ASSIGNMENT
I need the records below retyped exactly.

PROVIDED RECORDS
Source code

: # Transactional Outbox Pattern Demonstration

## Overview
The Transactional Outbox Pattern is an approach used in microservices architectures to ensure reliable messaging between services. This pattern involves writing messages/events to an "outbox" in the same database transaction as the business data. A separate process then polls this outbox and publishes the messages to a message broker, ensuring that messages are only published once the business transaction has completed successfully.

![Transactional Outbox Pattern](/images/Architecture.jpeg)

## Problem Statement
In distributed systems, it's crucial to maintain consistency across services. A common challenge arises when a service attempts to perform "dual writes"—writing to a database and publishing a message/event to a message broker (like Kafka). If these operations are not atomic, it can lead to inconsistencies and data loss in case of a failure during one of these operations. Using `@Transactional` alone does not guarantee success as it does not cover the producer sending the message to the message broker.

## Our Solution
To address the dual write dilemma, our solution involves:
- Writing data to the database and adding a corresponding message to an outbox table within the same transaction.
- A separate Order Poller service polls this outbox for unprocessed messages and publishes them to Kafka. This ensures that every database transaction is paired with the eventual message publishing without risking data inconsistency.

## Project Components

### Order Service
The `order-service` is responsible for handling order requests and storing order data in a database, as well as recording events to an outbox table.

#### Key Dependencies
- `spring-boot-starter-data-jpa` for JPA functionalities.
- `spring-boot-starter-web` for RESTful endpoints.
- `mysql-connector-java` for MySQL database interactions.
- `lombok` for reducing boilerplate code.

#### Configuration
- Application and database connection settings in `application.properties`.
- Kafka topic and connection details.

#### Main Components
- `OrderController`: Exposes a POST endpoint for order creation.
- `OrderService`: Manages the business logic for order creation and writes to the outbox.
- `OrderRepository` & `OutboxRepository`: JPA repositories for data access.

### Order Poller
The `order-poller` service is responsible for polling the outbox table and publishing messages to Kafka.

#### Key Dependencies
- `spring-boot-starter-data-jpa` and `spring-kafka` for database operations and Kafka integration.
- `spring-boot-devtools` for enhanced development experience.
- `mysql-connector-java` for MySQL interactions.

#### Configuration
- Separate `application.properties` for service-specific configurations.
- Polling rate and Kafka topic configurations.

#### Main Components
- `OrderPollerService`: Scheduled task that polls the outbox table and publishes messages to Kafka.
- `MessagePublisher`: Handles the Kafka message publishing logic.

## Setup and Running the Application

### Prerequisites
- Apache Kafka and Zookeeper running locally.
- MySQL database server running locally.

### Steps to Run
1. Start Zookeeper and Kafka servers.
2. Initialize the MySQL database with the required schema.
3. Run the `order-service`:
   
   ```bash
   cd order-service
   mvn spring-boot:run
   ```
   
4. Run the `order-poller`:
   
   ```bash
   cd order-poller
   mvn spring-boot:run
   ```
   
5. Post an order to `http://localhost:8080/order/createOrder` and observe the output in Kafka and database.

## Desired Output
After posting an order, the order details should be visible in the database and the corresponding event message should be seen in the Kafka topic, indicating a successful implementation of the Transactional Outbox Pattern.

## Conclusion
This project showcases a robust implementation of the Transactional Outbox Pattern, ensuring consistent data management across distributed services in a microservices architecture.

ANSWER SECTION
Source code

: # Transactional Outbox Pattern Demonstration

## Overview
The Transactional Outbox Pattern is an approach used in microservices architectures to ensure reliable messaging between services. This pattern involves writing messages/events to an "outbox" in the same database transaction as the business data. A separate process then polls this outbox and publishes the messages to a message broker, ensuring that messages are only published once the business transaction has completed successfully.

![Transactional Outbox Pattern](/images/Architecture.jpeg)

## Problem Statement
In distributed systems, it's crucial to maintain consistency across services. A common challenge arises when a service attempts to perform "dual writes"—writing to a database and publishing a message/event to a message broker (like Kafka). If these operations are not atomic, it can lead to inconsistencies and data loss in case of a failure during one of these operations. Using `@Transactional` alone does not guarantee success as it does not cover the producer sending the message to the message broker.

## Our Solution
To address the dual write dilemma, our solution involves:
- Writing data to the database and adding a corresponding message to an outbox table within the same transaction.
- A separate Order Poller service polls this outbox for unprocessed messages and publishes them to Kafka. This ensures that every database transaction is paired with the eventual message publishing without risking data inconsistency.

## Project Components

### Order Service
The `order-service` is responsible for handling order requests and storing order data in a database, as well as recording events to an outbox table.

#### Key Dependencies
- `spring-boot-starter-data-jpa` for JPA functionalities.
- `spring-boot-starter-web` for RESTful endpoints.
- `mysql-connector-java` for MySQL database interactions.
- `lombok` for reducing boilerplate code.

#### Configuration
- Application and database connection settings in `application.properties`.
- Kafka topic and connection details.

#### Main Components
- `OrderController`: Exposes a POST endpoint for order creation.
- `OrderService`: Manages the business logic for order creation and writes to the outbox.
- `OrderRepository` & `OutboxRepository`: JPA repositories for data access.

### Order Poller
The `order-poller` service is responsible for polling the outbox table and publishing messages to Kafka.

#### Key Dependencies
- `spring-boot-starter-data-jpa` and `spring-kafka` for database operations and Kafka integration.
- `spring-boot-devtools` for enhanced development experience.
- `mysql-connector-java` for MySQL interactions.

#### Configuration
- Separate `application.properties` for service-specific configurations.
- Polling rate and Kafka topic configurations.

#### Main Components
- `OrderPollerService`: Scheduled task that polls the outbox table and publishes messages to Kafka.
- `MessagePublisher`: Handles the Kafka message publishing logic.

## Setup and Running the Application

### Prerequisites
- Apache Kafka and Zookeeper running locally.
- MySQL database server running locally.

### Steps to Run
1. Start Zookeeper and Kafka servers.
2. Initialize the MySQL database with the required schema.
3. Run the `order-service`:
   
   ```bash
   cd order-service
   mvn spring-boot:run
   ```
   
4. Run the `order-poller`:
   
   ```bash
   cd order-poller
   mvn spring-boot:run
   ```
   
5. Post an order to `http://localhost:8080/order/createOrder` and observe the output in Kafka and database.

## Desired Output
After posting an order, the order details should be visible in the database and the corresponding event message should be seen in the Kafka topic, indicating a successful implementation of the Transactional Outbox Pattern.

## Conclusion
This project showcases a robust implementation of the Transactional Outbox Pattern, ensuring consistent data management across distributed services in a microservices architecture.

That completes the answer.